In October 2013, Malta hosted an International Tournament, inviting the International Cricket Associations of the Czech Republic, Hungary and Russia. Malta played their games from 4 to 6 October. Khosla captained the side to 3 wins out of 3, culminating in a final day victory over Hungary where the latter could've also won the tournament with a victory. The winning runs were scored on a wide delivery with Haroon Majeed facing the ball.

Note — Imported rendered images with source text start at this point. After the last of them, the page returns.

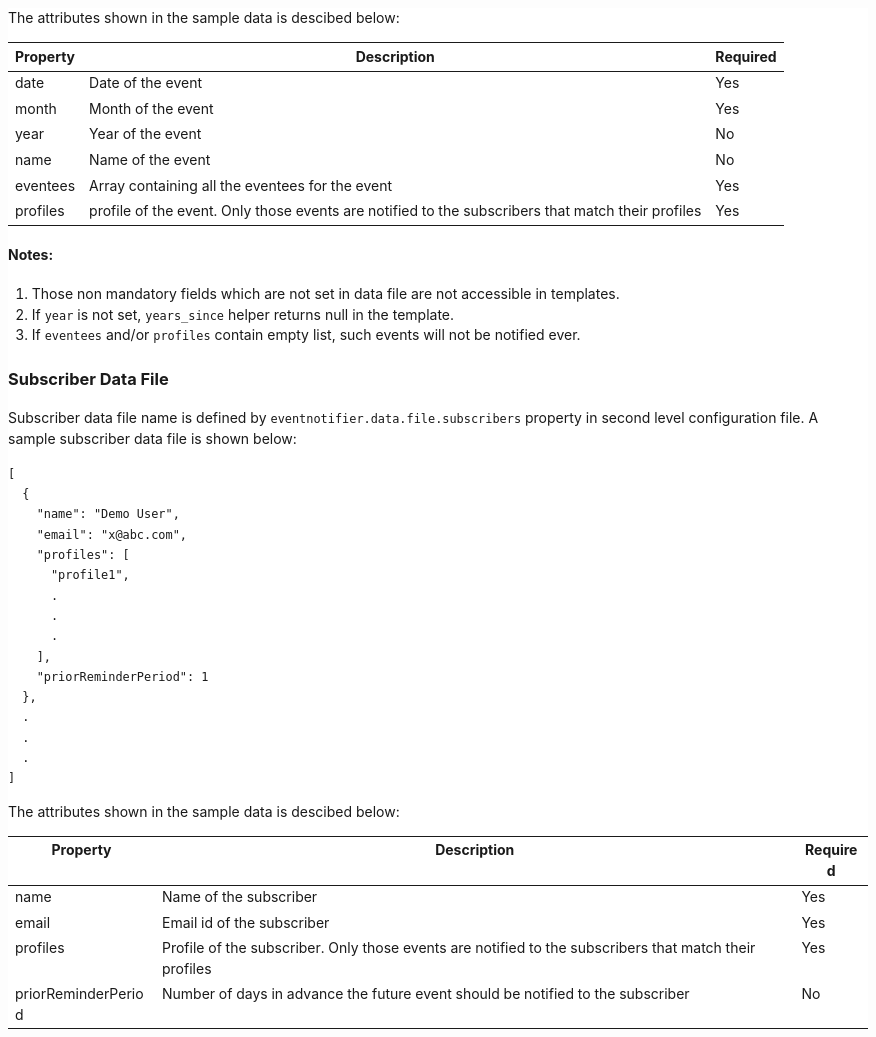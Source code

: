The attributes shown in the sample data is descibed below:

|Property   |Description                                                                                       |Required |
|-----------|--------------------------------------------------------------------------------------------------|---------|
|date       |Date of the event                                                                                 |Yes      |
|month      |Month of the event                                                                                |Yes      |
|year       |Year of the event                                                                                 |No       |
|name       |Name of the event                                                                                 |No       |
|eventees   |Array containing all the eventees for the event                                                   |Yes      |
|profiles   |profile of the event. Only those events are notified to the subscribers that match their profiles |Yes      |

#### Notes:
1. Those non mandatory fields which are not set in data file are not accessible in templates.
2. If ```year``` is not set, ```years_since``` helper returns null in the template.
3. If ```eventees``` and/or ```profiles``` contain empty list, such events will not be notified ever.

### Subscriber Data File
Subscriber data file name is defined by ```eventnotifier.data.file.subscribers``` property in second level configuration file. A sample subscriber data file is shown below:

```
[
  {
    "name": "Demo User",
    "email": "x@abc.com",
    "profiles": [
      "profile1",
      .
      .
      .
    ],
    "priorReminderPeriod": 1
  },
  .
  .
  .
]
```

The attributes shown in the sample data is descibed below:

|Property            |Description                                                                                            |Required |
|--------------------|-------------------------------------------------------------------------------------------------------|---------|
|name                |Name of the subscriber                                                                                 |Yes      |
|email               |Email id of the subscriber                                                                             |Yes      |
|profiles            |Profile of the subscriber. Only those events are notified to the subscribers that match their profiles |Yes      |
|priorReminderPeriod |Number of days in advance the future event should be notified to the subscriber                        |No       |
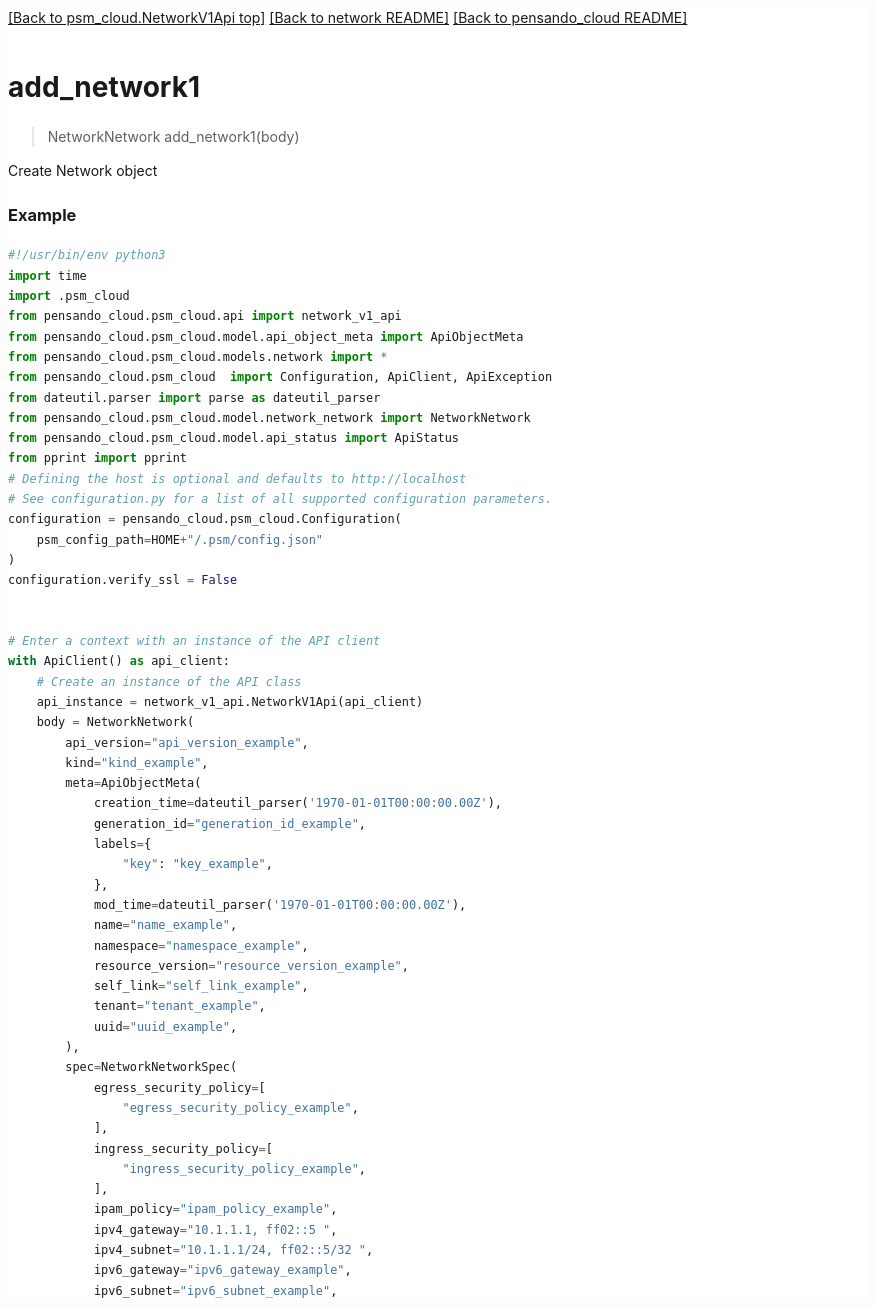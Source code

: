 [[Back to psm_cloud.NetworkV1Api top]](#psm_cloud.NetworkV1Api) [[Back to network README]](../psm_cloud/docs/network/README.md) [[Back to pensando_cloud README]](../README.md)

# **add_network1**
> NetworkNetwork add_network1(body)

Create Network object

### Example

```python
#!/usr/bin/env python3
import time
import .psm_cloud
from pensando_cloud.psm_cloud.api import network_v1_api
from pensando_cloud.psm_cloud.model.api_object_meta import ApiObjectMeta
from pensando_cloud.psm_cloud.models.network import *
from pensando_cloud.psm_cloud  import Configuration, ApiClient, ApiException
from dateutil.parser import parse as dateutil_parser
from pensando_cloud.psm_cloud.model.network_network import NetworkNetwork
from pensando_cloud.psm_cloud.model.api_status import ApiStatus
from pprint import pprint
# Defining the host is optional and defaults to http://localhost
# See configuration.py for a list of all supported configuration parameters.
configuration = pensando_cloud.psm_cloud.Configuration(
    psm_config_path=HOME+"/.psm/config.json"
)
configuration.verify_ssl = False


# Enter a context with an instance of the API client
with ApiClient() as api_client:
    # Create an instance of the API class
    api_instance = network_v1_api.NetworkV1Api(api_client)
    body = NetworkNetwork(
        api_version="api_version_example",
        kind="kind_example",
        meta=ApiObjectMeta(
            creation_time=dateutil_parser('1970-01-01T00:00:00.00Z'),
            generation_id="generation_id_example",
            labels={
                "key": "key_example",
            },
            mod_time=dateutil_parser('1970-01-01T00:00:00.00Z'),
            name="name_example",
            namespace="namespace_example",
            resource_version="resource_version_example",
            self_link="self_link_example",
            tenant="tenant_example",
            uuid="uuid_example",
        ),
        spec=NetworkNetworkSpec(
            egress_security_policy=[
                "egress_security_policy_example",
            ],
            ingress_security_policy=[
                "ingress_security_policy_example",
            ],
            ipam_policy="ipam_policy_example",
            ipv4_gateway="10.1.1.1, ff02::5 ",
            ipv4_subnet="10.1.1.1/24, ff02::5/32 ",
            ipv6_gateway="ipv6_gateway_example",
            ipv6_subnet="ipv6_subnet_example",
```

Malta followed up their success with a second successive International Tournament victory in Budapest, Hungary. Malta defeated the UAE in the final in a tournament compromising of Hungary, Poland, Austria, Czech Republic, UAE and Malta. Bikram Arora hit the winning runs with a drive to the leg-side which made it to the boundary. Malta's Christopher Chellew won the Player of the Tournament and also scored the most runs in tournament.

Malta competed in a third International Tournament along with Sweden, Poland and Czech Republic, hosted by the latter in Prague. Malta had their 7 match unbeaten run ended by Sweden, when Malta fell 5 runs short of the Swedes' first innings target of 198 runs. Heavy rain and poor weather conditions all round caused Malta's game with Czech Republic to first be suspended and then abandoned in the 2nd innings after Malta were bowled out for 122. Malta got their first and only win of the tournament by successfully chasing 140 runs against Poland, who had already wrapped up the Tournament for themselves the previous day. This left Malta third in the table, level on points on Sweden but behind them on net run rate.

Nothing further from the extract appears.